VIDA SECRETA EN EL MONASTERIO
Tu vida en el Monasterio
se parecía bastante a la de las piedras:
por fuera eras como una adivinanza
que nadie sabía cómo resolverla.
Vivías inmóvil la mayor parte del tiempo.
Era tu estrategia pasar inadvertida.
De día parecías soñar al borde del abismo
y ni el fuego ni la lluvia podían comprenderte;
pero de noche, si alguien hubiera hecho oído
sobre tu corazón habría escuchado
fiestas clandestinas allí dentro,
bosones sacando a bailar a otros bosones
sobre inmensas pistas de baile como átomos,
y, fuegos artificiales en los cielos domésticos
surcados continuamente por electrones.
Apenas les dabas ocasión o la espalda,
se despedían de la tierra para unirse
iónicamente a otros mundos metálicos
o covalentemente para licuarse y
resbalar por la piel de los mares; y,
después de rodar cuesta abajo
persiguiendo a un sol donde se aprietan
protones y neutrones incubados por ángeles.

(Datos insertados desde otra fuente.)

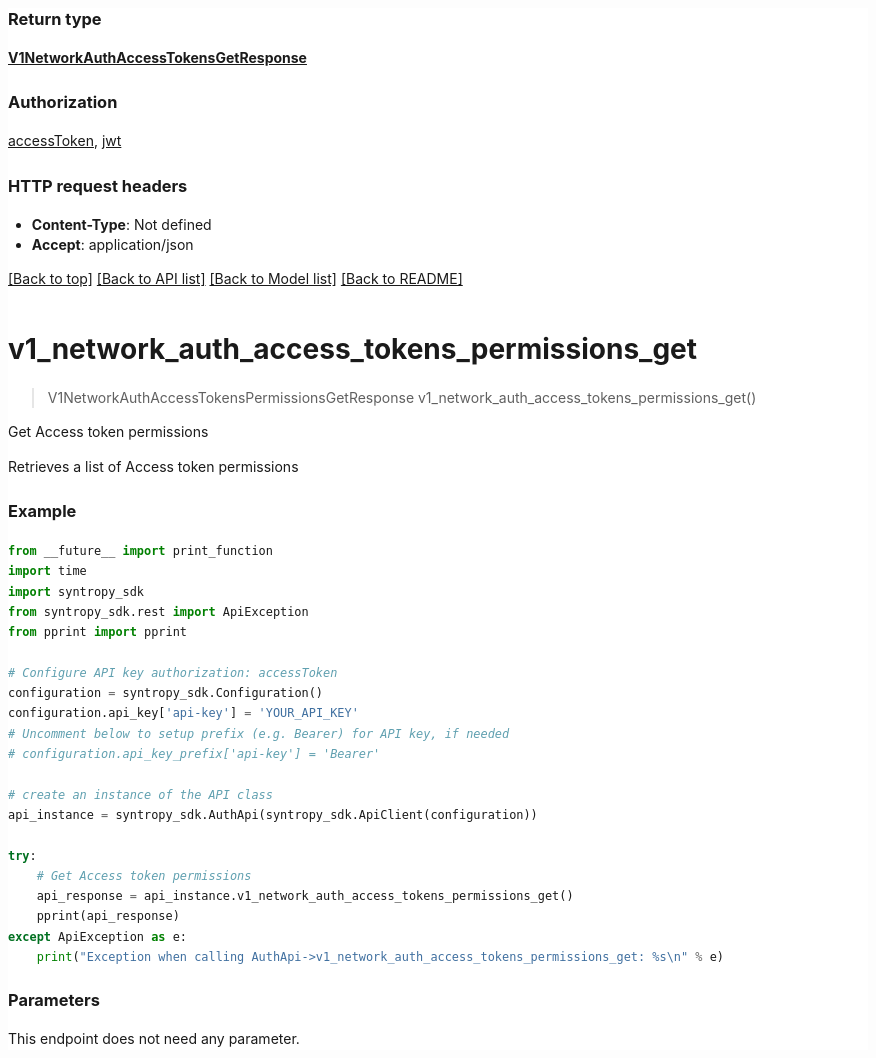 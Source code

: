 ### Return type

[**V1NetworkAuthAccessTokensGetResponse**](V1NetworkAuthAccessTokensGetResponse.md)

### Authorization

[accessToken](../README.md#accessToken), [jwt](../README.md#jwt)

### HTTP request headers

 - **Content-Type**: Not defined
 - **Accept**: application/json

[[Back to top]](#) [[Back to API list]](../README.md#documentation-for-api-endpoints) [[Back to Model list]](../README.md#documentation-for-models) [[Back to README]](../README.md)

# **v1_network_auth_access_tokens_permissions_get**
> V1NetworkAuthAccessTokensPermissionsGetResponse v1_network_auth_access_tokens_permissions_get()

Get Access token permissions

Retrieves a list of Access token permissions

### Example
```python
from __future__ import print_function
import time
import syntropy_sdk
from syntropy_sdk.rest import ApiException
from pprint import pprint

# Configure API key authorization: accessToken
configuration = syntropy_sdk.Configuration()
configuration.api_key['api-key'] = 'YOUR_API_KEY'
# Uncomment below to setup prefix (e.g. Bearer) for API key, if needed
# configuration.api_key_prefix['api-key'] = 'Bearer'

# create an instance of the API class
api_instance = syntropy_sdk.AuthApi(syntropy_sdk.ApiClient(configuration))

try:
    # Get Access token permissions
    api_response = api_instance.v1_network_auth_access_tokens_permissions_get()
    pprint(api_response)
except ApiException as e:
    print("Exception when calling AuthApi->v1_network_auth_access_tokens_permissions_get: %s\n" % e)
```

### Parameters
This endpoint does not need any parameter.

A veces te sorprendían en una de esas fiestas
saludando con relámpagos secretos,
probando con ello que eras pariente lejano
de las nubes ionizadas y el castigo era inmediato:
tres días de aislamiento completo en tu celda
con el agua y el pan racionados.
Después de vivir algunos de esos castigos
descubriste que no eran tan duros;
como a muchas otras te gustaba traspasar
la gelatina del silencio que cubre las cosas,
tropezar dos veces con la misma pareja,
viajar sin salvoconducto
al interior del núcleo el país de las heridas.
Hasta ahora los bosones callaban
-lo mismo que tú-, jamás respondían:
hechos de silencio, cuando se les nombraba,
realmente, al pie de los ríos o pasando sobre ellos
el agua como los créditos de un largometraje,
los arrojábamos a nuestro propio tejado.